The examples the author uses of problems people have in life are conveniently simple. Like the worst problem someone can have in life is getting offended, or being cut off in traffic. What about domestic violence victims, or people who suffer racism on a daily basis, or the fact that our planet is being killed by corporations and human apathy? Are we supposed to just smile and accept these things too? He offers no solutions for anyone above whiny children in terms of emotional maturity. Apparently the only thing that matters is our own happiness.
There are much better books written about this subject than this shallow read. I gave it an extra star only because he makes a few interesting points, but I can't really recommend it to anyone.
on March 18, 2014
Critique: The Untethered Soul by Michael Singer
I found this book not to be helpful. Its main point- stated in a repetitive fashion - is that by the act of assuming the stance of the Witness (i.e. observer) that we will see that we are not our minds/emotions/bodies, and that by 'not closing down' , by "pulling back into consciousness", and letting go - "not closing" - that we will realize a higher state of being. Although being able to observe the mind is a powerful tool and "letting go" is constructive at times, mentioning this without sufficient PRACTICAL (i.e. practice-based) guidance is inadequate and unrealistic. Concerning "letting go" and "not closing the heart" - in times of crisis and suffering (one reviewer mentioned the mother that lost her children in Hurricane Sandy) and even in the midst of suffering of a lesser intensity, it is too much to expect of ourselves to just 'let go.' A more helpful approach here would be to observe what the Buddhist teacher, Pema Chodron suggests: to observe the 'felt sense' of any given experience and to - when possible - use the breathing to steady ourselves. The author's unfortunate repetitive use of New-age speak ( "Heart Energy,", "soul", "pulling back into consciousness") lends an air of imprecision and lack of discipline.

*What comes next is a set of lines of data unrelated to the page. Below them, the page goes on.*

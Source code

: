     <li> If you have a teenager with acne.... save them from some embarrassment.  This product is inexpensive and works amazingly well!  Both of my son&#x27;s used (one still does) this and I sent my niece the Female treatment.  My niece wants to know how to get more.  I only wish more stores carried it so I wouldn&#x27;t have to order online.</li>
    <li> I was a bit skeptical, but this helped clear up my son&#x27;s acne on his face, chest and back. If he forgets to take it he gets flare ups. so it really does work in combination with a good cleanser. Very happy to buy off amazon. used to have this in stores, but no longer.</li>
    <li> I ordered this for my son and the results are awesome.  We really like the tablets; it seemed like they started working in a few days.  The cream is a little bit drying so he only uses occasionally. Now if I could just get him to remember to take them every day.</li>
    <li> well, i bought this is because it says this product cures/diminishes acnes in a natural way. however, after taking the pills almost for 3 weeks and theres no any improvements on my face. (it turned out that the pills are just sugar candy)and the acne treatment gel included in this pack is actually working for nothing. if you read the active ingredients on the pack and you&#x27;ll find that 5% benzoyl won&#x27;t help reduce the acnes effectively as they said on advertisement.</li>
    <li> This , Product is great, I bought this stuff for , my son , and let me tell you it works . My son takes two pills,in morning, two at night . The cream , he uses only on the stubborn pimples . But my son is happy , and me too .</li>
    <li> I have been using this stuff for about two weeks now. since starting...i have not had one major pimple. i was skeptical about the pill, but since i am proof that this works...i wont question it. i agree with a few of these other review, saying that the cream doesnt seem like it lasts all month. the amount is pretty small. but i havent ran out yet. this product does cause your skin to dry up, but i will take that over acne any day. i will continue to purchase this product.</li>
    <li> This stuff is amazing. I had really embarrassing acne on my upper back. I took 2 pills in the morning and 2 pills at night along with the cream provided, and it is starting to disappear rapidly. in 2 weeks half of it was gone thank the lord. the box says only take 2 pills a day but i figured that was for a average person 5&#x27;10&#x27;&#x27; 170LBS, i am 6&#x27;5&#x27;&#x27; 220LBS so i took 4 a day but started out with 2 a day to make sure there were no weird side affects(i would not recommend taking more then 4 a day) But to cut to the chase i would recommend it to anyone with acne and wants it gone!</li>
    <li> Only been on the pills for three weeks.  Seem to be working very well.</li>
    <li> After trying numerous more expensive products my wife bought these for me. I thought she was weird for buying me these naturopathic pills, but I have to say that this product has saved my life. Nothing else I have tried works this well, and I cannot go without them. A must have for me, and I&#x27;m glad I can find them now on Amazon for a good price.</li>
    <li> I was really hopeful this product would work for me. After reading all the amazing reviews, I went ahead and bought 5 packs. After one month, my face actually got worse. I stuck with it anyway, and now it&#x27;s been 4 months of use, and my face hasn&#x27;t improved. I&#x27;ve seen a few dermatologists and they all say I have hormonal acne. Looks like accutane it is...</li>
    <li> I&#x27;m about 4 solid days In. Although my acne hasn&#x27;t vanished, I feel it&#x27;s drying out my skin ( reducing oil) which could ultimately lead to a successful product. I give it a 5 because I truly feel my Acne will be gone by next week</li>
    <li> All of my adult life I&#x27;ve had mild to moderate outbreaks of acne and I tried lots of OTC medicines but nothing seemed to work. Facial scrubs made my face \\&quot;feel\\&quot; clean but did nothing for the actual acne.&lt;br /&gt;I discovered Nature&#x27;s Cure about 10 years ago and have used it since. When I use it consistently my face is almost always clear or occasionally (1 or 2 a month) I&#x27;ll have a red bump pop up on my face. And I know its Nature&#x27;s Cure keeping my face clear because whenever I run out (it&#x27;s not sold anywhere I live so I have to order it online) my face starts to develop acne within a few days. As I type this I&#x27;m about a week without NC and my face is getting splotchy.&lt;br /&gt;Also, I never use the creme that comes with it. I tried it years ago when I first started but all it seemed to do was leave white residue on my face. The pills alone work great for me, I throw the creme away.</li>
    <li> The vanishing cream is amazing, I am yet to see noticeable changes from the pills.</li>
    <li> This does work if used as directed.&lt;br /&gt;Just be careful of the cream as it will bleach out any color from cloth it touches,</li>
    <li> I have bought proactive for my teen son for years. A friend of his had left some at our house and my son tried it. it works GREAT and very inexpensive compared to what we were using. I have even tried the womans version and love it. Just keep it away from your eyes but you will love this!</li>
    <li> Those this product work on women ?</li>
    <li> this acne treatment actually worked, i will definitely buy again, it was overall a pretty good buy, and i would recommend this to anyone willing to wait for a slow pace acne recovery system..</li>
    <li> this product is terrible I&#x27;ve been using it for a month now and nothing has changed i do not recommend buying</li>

Readers would be better advised to read books such as Full Catastrophe Living" by Jon Kabat-Zinn and to seek instruction in Mindfulness Based Stress Reduction for those more inclined to a secular approach, and books like A Wise Heart and After the Ecstasy, the Laundry, by Jack Kornfield, for those desiring a more heartful approach. Also excellent would be Pema Chodron, an American Tibetan Buddhist-trained teacher who has written and recorded numerous books and programs, e.g. Comfortable with Uncertainty, 108 Teachings on Cultivating Fearlessness and Compassion.